Alternatively, install supporting modules and then clone the SSD from GitHub. For this demonstration, begin by installing cv2, matplotlib, and numpy python modules. To implement this, install the modules using a pip or package manager as shown below.
sudo apt-get install python-opencv python-matplotlib python-numpy
Next, clone the repository in GitHub using the following commands.
sudo apt-get install git
# cd where you would like to clone this repo
cd ~
mkdir mxnet-ssd
cd mxnet-ssd
git clone --recursive https://github.com/zhreshold/mxnet-ssd.git
# ensure that you clone this with --recursive
# if not done correctly or you are using downloaded repo, pull them all via:
# git submodule update --recursive šCinit
Previous tutorials in the series comprehensively explain how to install the MXNet tool on Alibaba Cloud instance running Ubuntu 16.04. Let's take a quick look at the following commands used for building MXNet.
# for Ubuntu/Debian OS
cp make/config.mk ./config.mk
# modify it if required
This tutorial uses a pre-trained model for the demonstration. Download the zip from ssd_resnet50_0712.zip by running the following commands.
cd ~
mkdir model
cd model/
wget https://github.com/zhreshold/mxnet-ssd/releases/download/v0.6/resnet50_ssd_512_voc0712_trainval.zip
Extract the zip in the directory and then run the commands below.
python demo.py --gpu 0
#Some pretrained models to work with:
python demo.py --epoch 0 --images ./data/demo/dog.jpg --thresh 0.5
python demo.py --cpu --network resnet50 --data-shape 512
# Give the library some time to load as it may take up some time
For more details, refer to the instructions on python demo.py --help
.
If you have successfully run the test pre-trained model, the system is all set for the next step. For training the model, let's understand how to use a Pascal VOC dataset. Although it is possible to use other datasets as well by adding a subclass in the Imdb class
in dataset/imdb.py
class. The example below has more information about the dataset/pascal_voc.py
method.
Note: Since CPU training is exceedingly slow, make sure to enable Compute Unified Device Architecture (CUDA) for training the model.

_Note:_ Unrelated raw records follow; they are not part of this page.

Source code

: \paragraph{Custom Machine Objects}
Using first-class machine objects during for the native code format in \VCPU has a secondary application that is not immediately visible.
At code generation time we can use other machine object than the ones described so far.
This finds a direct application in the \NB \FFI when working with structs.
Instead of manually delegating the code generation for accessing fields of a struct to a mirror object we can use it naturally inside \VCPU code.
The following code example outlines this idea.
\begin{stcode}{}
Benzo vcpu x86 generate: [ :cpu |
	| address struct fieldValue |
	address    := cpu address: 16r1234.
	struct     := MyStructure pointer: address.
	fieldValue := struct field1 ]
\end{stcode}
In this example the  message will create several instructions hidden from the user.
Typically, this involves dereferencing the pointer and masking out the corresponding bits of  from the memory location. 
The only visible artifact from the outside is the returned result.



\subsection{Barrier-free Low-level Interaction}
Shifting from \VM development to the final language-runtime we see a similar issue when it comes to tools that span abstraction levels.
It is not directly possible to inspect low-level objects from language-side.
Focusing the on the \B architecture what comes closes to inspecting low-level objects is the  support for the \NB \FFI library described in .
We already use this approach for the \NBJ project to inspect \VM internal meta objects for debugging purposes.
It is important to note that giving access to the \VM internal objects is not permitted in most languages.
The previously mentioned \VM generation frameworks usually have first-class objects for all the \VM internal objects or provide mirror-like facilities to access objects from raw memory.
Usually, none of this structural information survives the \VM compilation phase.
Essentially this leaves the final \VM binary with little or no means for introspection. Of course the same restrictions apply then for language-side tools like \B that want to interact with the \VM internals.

While using CUDNN is optional, we recommend using it.
Refer to this page to download a pre-trained VGG16_reduced
model as shown below.
wget https://github.com/zhreshold/mxnet-ssd/releases/download/v0.2-beta/vgg16_reduced.zip
Access the model/directory and unzip the param
and .json
files.
Now, run the following command to create a directory for the datasets.
cd~
mkdir data/VOCdevkit
mkdir VOCdevkit
Next, refer to the commands below to download the Pascal VOC dataset for training.
cd data/VOCdevkit
wget http://host.robots.ox.ac.uk/pascal/VOC/voc2012/VOCtrainval_11-May-2012.tar
wget http://host.robots.ox.ac.uk/pascal/VOC/voc2007/VOCtrainval_06-Nov-2007.tar
wget http://host.robots.ox.ac.uk/pascal/VOC/voc2007/VOCtest_06-Nov-2007.tar
Run the following commands to extract the data.
tar -xvf VOCtrainval_11-May-2012.tar
tar -xvf VOCtrainval_06-Nov-2007.tar
tar -xvf VOCtest_06-Nov-2007.tar
Make sure to use the trainval
set in the VOC2007/2012. It is recommended to have a VOCdevkit folder to store the directories for VOC2007 and VOC2012.

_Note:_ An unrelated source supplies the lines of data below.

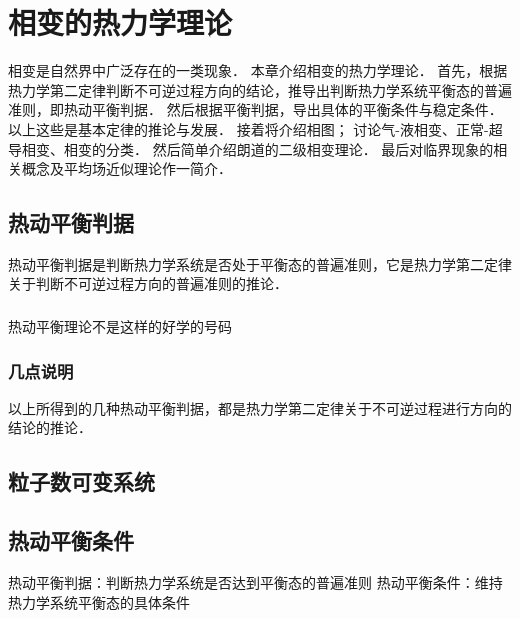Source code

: \section{相变的热力学理论}
相变是自然界中广泛存在的一类现象．
本章介绍相变的热力学理论．
首先，根据热力学第二定律判断不可逆过程方向的结论，推导出判断热力学系统平衡态的普遍准则，即热动平衡判据．
然后根据平衡判据，导出具体的平衡条件与稳定条件．以上这些是基本定律的推论与发展．
接着将介绍相图；
讨论气-液相变、正常-超导相变、相变的分类．
然后简单介绍朗道的二级相变理论．
最后对临界现象的相关概念及平均场近似理论作一简介．

\subsection{热动平衡判据}
热动平衡判据是判断热力学系统是否处于平衡态的普遍准则，它是热力学第二定律关于判断不可逆过程方向的普遍准则的推论．
\subsubsection{}
热动平衡理论不是这样的好学的号码








\subsubsection{}







\subsubsection{几点说明}

以上所得到的几种热动平衡判据，都是热力学第二定律关于不可逆过程进行方向的结论的推论．




\subsection{粒子数可变系统}


\subsection{热动平衡条件}
热动平衡判据：判断热力学系统是否达到平衡态的普遍准则
热动平衡条件：维持热力学系统平衡态的具体条件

tar -xvf VOCtest_06-Nov-2007.tar
Subsequently, link the VOCdevkit folder and data/VOCdevkit folder by default.
ln -s /home/*user/VOCdevkit /home/*user/data/VOCdevkit
Use a hard link instead of a copy to save some disk space.
Additionally, improve the training rate by creating the binary file below.
cd /home/*user/mxnet-ssd
bash tools/prepare_pascal.sh
# or if you are using windows OS
python tools/prepare_dataset.py --dataset pascal --year 2007,2012 --set trainval --target ./data/train.lst
python tools/prepare_dataset.py --dataset pascal --year 2007 --set test --target ./data/val.lst --shuffle False
Now the system is all set to start training the model.
python train.py
In all the instances, the created model uses batch-size=32
and learning_rate=0.004.
Change these parameters to accommodate other configurations that you intend to use. There are other training parameters available on train.py --help.

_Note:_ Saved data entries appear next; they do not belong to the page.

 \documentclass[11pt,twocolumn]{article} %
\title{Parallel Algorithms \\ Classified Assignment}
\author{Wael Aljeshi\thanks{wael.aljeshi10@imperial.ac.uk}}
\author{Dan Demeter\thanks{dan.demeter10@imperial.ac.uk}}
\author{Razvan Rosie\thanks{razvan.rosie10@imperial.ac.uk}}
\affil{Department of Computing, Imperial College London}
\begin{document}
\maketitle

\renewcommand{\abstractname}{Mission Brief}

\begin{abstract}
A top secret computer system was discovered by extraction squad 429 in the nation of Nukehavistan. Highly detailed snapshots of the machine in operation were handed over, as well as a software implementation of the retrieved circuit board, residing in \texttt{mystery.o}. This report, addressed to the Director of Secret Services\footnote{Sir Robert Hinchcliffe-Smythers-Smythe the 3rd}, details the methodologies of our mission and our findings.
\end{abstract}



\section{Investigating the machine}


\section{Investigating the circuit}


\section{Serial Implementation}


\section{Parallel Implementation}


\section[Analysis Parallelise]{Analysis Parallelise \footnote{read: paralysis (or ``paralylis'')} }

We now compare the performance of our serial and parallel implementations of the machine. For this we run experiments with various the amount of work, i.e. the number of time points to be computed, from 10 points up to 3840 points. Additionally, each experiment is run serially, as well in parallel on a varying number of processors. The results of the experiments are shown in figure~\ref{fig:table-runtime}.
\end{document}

For instance, use the following option while working with four GPUs.
# do note that there is yet a perfect training method for training on several GPUs simultaneously.
python train.py --gpus 0,1,2,3 --batch-size 128 --lr 0.001
MXNet is very efficient with memory usage. For example, using a batch-size 32
to train on a VGG16_reduced
model only requires 4684 MB if CUDNN (conv1_x and conv2_x fixed) are not used.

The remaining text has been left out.